Je revins alors au palais de mon oncle, ; mais mon oncle était à la chasse à pied et à courre ; et alors je m’en allai me coucher cette nuit-là. Puis, quand vint le matin, je me mis à réfléchir sur toutes ces choses de la nuit dernière, et sur tout ce qui était survenu entre moi et le fils de mon oncle ; et je me repentis de l’action que j’avais faite. Mais le repentir ne sert jamais ! Alors je retournai vers les tombes, et je cherchai la tombe en question, sans pouvoir arriver à la reconnaître. Et je continuai mes recherches jusqu’à l’approche de la nuit sans pouvoir en retrouver le chemin. Je retournai alors au palais, et je ne pus ni boire ni manger, et toutes mes idées travaillaient au sujet du fils de mon oncle, et je ne pus tout de même découvrir quoi que ce soit ! Alors je m’affligeai d’une affliction considérable, et je passai toute ma nuit fort affligé jusqu’au matin. Je revins alors une seconde fois au cimetière en pensant à tout ce qu’avait fait le fils de mon oncle, et je me repentis fort de l’avoir écouté ; puis je me remis à chercher la tombe au milieu de toutes les autres tombes, sans pouvoir la découvrir. Je continuai ainsi mes recherches durant sept jours, et je ne trouvai point le vrai chemin. Alors mes soucis et les mauvaises suggestions augmentèrent tellement que je fus sur le point de devenir fou.
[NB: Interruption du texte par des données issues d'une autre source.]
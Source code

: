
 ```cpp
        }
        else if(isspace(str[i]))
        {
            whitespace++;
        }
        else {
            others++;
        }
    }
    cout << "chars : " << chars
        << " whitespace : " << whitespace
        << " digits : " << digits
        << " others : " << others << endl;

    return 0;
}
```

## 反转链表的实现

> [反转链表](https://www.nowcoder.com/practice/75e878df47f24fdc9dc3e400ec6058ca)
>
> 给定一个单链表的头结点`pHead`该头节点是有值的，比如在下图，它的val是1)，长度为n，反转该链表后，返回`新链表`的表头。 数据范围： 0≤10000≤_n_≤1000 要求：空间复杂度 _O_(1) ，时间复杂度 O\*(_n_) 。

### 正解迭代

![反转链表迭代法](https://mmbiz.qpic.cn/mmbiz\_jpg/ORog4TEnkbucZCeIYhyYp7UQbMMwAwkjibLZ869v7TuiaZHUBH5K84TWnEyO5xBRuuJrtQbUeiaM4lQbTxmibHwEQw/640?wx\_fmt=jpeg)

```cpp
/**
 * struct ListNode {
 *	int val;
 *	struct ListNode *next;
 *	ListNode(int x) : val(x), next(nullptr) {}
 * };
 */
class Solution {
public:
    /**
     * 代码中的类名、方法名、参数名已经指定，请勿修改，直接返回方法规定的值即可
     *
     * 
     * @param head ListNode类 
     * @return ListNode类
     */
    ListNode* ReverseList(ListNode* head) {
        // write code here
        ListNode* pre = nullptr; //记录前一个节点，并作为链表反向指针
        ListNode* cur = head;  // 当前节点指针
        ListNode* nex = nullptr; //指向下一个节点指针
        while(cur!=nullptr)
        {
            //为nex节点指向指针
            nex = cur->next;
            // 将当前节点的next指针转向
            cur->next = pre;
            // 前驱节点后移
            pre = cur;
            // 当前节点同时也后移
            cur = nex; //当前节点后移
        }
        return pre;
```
Pour trouver un remède et un repos à mes chagrins, je songeai au voyage et je partis pour retourner chez mon père. Au moment même où j’arrivais aux portes de la ville de mon père, une troupe d’hommes surgit, se jeta sur moi et me lia les bras. Alors je fus complètement stupéfait de cette action, vu que j’étais le fils du sultan de la ville, et que ceux-là étaient les serviteurs de mon père et aussi mes jeunes esclaves. Et j’eus une peur considérable, et je me dis en moi-même : « Qui sait ce qui a pu arriver à mon père ! » Alors je me mis à questionner à ce sujet ceux qui m’avaient lié les bras ; et ils ne me rendirent aucune réponse. Mais, peu d’instants après, l’un d’eux, qui était un de mes jeunes esclaves, me dit : « La destinée du temps s’est montrée agressive à l’égard de ton père. Les soldats l’ont trahi et le vizir l’a fait mettre à mort. Quant à nous, nous étions en embuscade pour attendre ta chute entre nos mains. »
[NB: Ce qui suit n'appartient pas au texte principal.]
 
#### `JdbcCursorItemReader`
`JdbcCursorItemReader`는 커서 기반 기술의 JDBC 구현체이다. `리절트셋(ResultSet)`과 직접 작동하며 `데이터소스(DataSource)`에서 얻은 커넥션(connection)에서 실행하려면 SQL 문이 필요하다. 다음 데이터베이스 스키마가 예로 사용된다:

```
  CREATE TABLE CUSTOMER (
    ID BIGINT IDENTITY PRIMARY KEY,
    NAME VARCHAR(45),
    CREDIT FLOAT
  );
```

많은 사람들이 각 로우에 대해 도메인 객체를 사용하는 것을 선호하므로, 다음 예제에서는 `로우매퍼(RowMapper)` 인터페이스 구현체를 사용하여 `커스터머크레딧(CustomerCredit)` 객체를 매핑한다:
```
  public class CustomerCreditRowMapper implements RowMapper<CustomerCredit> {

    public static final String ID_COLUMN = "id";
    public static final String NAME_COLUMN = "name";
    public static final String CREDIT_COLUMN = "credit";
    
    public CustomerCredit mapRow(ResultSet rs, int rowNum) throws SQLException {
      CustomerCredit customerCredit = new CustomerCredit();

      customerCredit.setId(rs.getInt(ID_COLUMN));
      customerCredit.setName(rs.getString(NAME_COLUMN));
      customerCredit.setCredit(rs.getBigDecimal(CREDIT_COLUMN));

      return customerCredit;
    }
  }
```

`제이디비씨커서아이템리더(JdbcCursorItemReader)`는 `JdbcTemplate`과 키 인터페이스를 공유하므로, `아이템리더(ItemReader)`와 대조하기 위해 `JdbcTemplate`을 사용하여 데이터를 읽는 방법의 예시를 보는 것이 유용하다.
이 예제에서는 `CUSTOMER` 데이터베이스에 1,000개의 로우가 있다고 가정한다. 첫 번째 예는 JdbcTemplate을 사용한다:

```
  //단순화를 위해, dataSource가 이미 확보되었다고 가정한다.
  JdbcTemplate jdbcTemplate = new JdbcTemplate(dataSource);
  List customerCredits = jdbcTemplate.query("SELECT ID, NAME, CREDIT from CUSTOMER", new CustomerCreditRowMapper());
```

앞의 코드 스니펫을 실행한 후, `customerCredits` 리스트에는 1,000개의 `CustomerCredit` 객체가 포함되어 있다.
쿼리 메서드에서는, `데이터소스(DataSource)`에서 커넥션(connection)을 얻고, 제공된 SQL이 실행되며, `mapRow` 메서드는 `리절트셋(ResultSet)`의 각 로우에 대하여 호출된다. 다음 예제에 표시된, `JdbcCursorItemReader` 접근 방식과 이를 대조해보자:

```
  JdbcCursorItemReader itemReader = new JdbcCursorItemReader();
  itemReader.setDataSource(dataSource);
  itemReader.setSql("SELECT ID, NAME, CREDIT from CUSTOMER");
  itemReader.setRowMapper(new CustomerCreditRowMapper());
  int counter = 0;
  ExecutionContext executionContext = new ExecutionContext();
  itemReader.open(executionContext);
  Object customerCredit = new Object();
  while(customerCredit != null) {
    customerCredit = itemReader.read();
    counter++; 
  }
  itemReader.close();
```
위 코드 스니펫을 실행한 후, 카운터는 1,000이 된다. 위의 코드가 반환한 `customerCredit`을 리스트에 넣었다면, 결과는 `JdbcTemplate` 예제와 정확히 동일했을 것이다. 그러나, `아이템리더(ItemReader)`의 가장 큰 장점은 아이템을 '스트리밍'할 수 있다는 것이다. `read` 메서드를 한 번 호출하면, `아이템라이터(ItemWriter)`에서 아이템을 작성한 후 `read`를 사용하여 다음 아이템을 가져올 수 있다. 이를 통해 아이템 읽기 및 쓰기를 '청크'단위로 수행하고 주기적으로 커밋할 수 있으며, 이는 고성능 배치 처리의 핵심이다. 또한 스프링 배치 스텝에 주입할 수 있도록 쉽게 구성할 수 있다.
Là-dessus, ils m’enlevèrent, et moi je n’appartenais vraiment plus à ce monde, tant ces nouvelles entendues m’avaient consterné, tant la mort de mon père m’avait saisi de douleur. Et ils me traînèrent soumis entre les mains du vizir qui avait tué mon père. Or, entre ce vizir et moi, il y avait une vieille inimitié. Le motif de cette inimitié, c’est que j’étais très enflammé pour le tir à l’arbalète. Or, il y eut cette coïncidence qu’un jour d’entre les jours, où j’étais sur la terrasse du palais de mon père, un grand oiseau descendit sur la terrasse du palais du vizir, alors que le vizir s’y trouvait : je voulus atteindre l’oiseau avec l’arbalète, mais l’arbalète manqua l’oiseau et atteignit l’œil du vizir et l’abîma avec la volonté et le jugement écrit d’Allah ! Comme dit le poète :

Laisse les destinées s’accomplir, et n’essaie de remédier qu’aux actions des juges de la terre !

Devant toute chose n’aie point de joie et n’aie point d’affliction, car les choses ne sont point éternelles !

Nous avons accompli notre destinée, nous avons suivi à la lettre les lignes qui pour nous ont été écrites par le Sort ; car celui pour qui une ligne a été tracée par le Sort ne saurait que la parcourir.

Le saâlouk continua ainsi :

Lorsque j’abîmai ainsi irrémédiablement l’œil du vizir, le vizir n’osa rien dire, car mon père était le roi de la ville.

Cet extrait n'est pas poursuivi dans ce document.